__Your instructions__: These records are to be written out exactly as they read, minus the pictures.

==== Record extracts ====

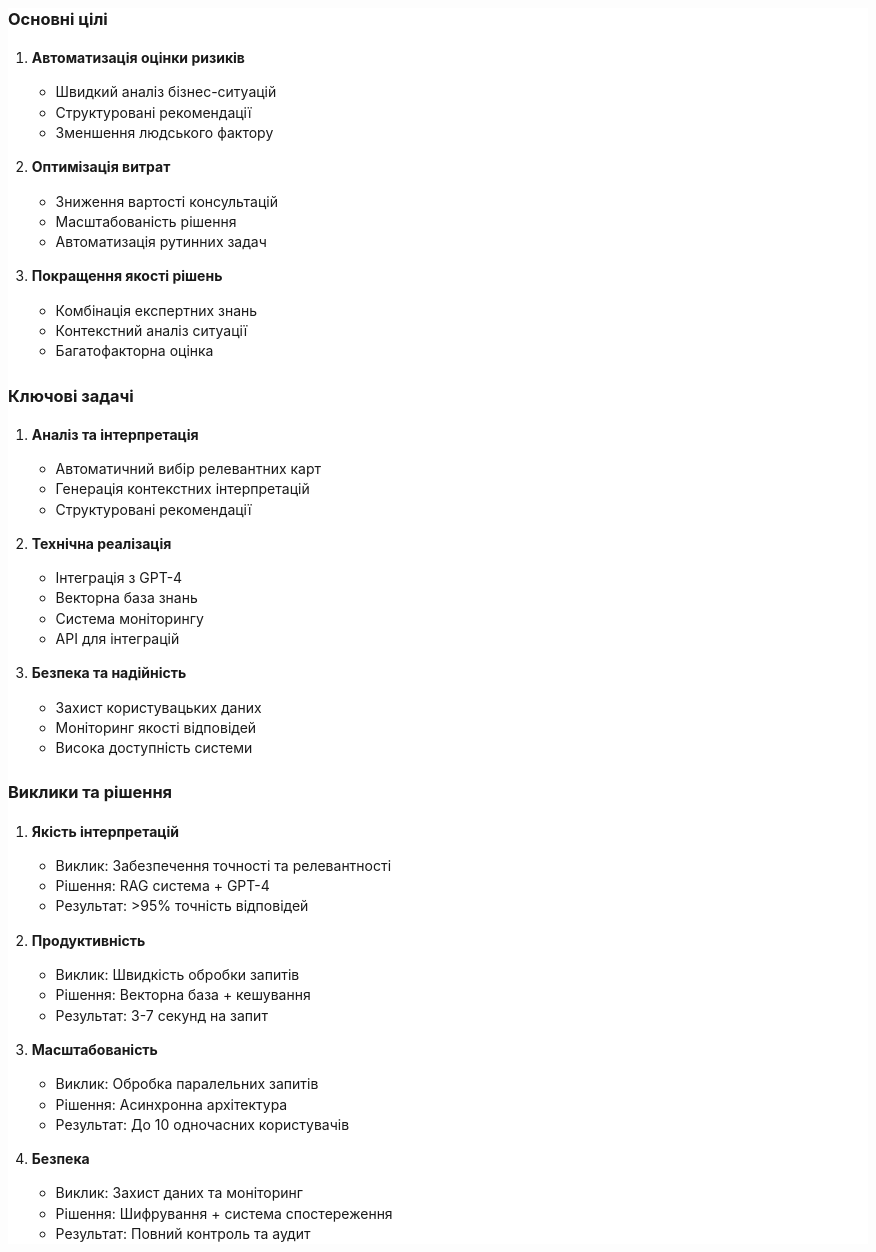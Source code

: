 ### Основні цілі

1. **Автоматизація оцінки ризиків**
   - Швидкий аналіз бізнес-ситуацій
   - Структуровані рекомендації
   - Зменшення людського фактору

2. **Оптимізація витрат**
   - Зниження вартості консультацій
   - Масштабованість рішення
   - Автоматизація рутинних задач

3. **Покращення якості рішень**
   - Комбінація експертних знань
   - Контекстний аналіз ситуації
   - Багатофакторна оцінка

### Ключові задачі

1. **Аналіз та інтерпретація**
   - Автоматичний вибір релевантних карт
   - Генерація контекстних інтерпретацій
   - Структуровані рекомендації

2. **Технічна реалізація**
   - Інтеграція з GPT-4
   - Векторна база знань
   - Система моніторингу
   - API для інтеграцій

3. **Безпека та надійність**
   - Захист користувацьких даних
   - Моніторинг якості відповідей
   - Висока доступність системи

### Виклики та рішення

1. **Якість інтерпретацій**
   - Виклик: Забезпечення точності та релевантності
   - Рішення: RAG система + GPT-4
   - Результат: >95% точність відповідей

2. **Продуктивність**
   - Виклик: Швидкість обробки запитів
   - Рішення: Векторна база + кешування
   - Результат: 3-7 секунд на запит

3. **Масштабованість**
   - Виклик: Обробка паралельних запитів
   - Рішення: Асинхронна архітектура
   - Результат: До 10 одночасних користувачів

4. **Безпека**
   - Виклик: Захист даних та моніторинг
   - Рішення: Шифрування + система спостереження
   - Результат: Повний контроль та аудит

====

__Output of the task__:
Source code

: ### Основні цілі

1. **Автоматизація оцінки ризиків**
   - Швидкий аналіз бізнес-ситуацій
   - Структуровані рекомендації
   - Зменшення людського фактору

2. **Оптимізація витрат**
   - Зниження вартості консультацій
   - Масштабованість рішення
   - Автоматизація рутинних задач

3. **Покращення якості рішень**
   - Комбінація експертних знань
   - Контекстний аналіз ситуації
   - Багатофакторна оцінка

### Ключові задачі

1. **Аналіз та інтерпретація**
   - Автоматичний вибір релевантних карт
   - Генерація контекстних інтерпретацій
   - Структуровані рекомендації

2. **Технічна реалізація**
   - Інтеграція з GPT-4
   - Векторна база знань
   - Система моніторингу
   - API для інтеграцій

3. **Безпека та надійність**
   - Захист користувацьких даних
   - Моніторинг якості відповідей
   - Висока доступність системи

### Виклики та рішення

1. **Якість інтерпретацій**
   - Виклик: Забезпечення точності та релевантності
   - Рішення: RAG система + GPT-4
   - Результат: >95% точність відповідей

2. **Продуктивність**
   - Виклик: Швидкість обробки запитів
   - Рішення: Векторна база + кешування
   - Результат: 3-7 секунд на запит

3. **Масштабованість**
   - Виклик: Обробка паралельних запитів
   - Рішення: Асинхронна архітектура
   - Результат: До 10 одночасних користувачів

4. **Безпека**
   - Виклик: Захист даних та моніторинг
   - Рішення: Шифрування + система спостереження
   - Результат: Повний контроль та аудит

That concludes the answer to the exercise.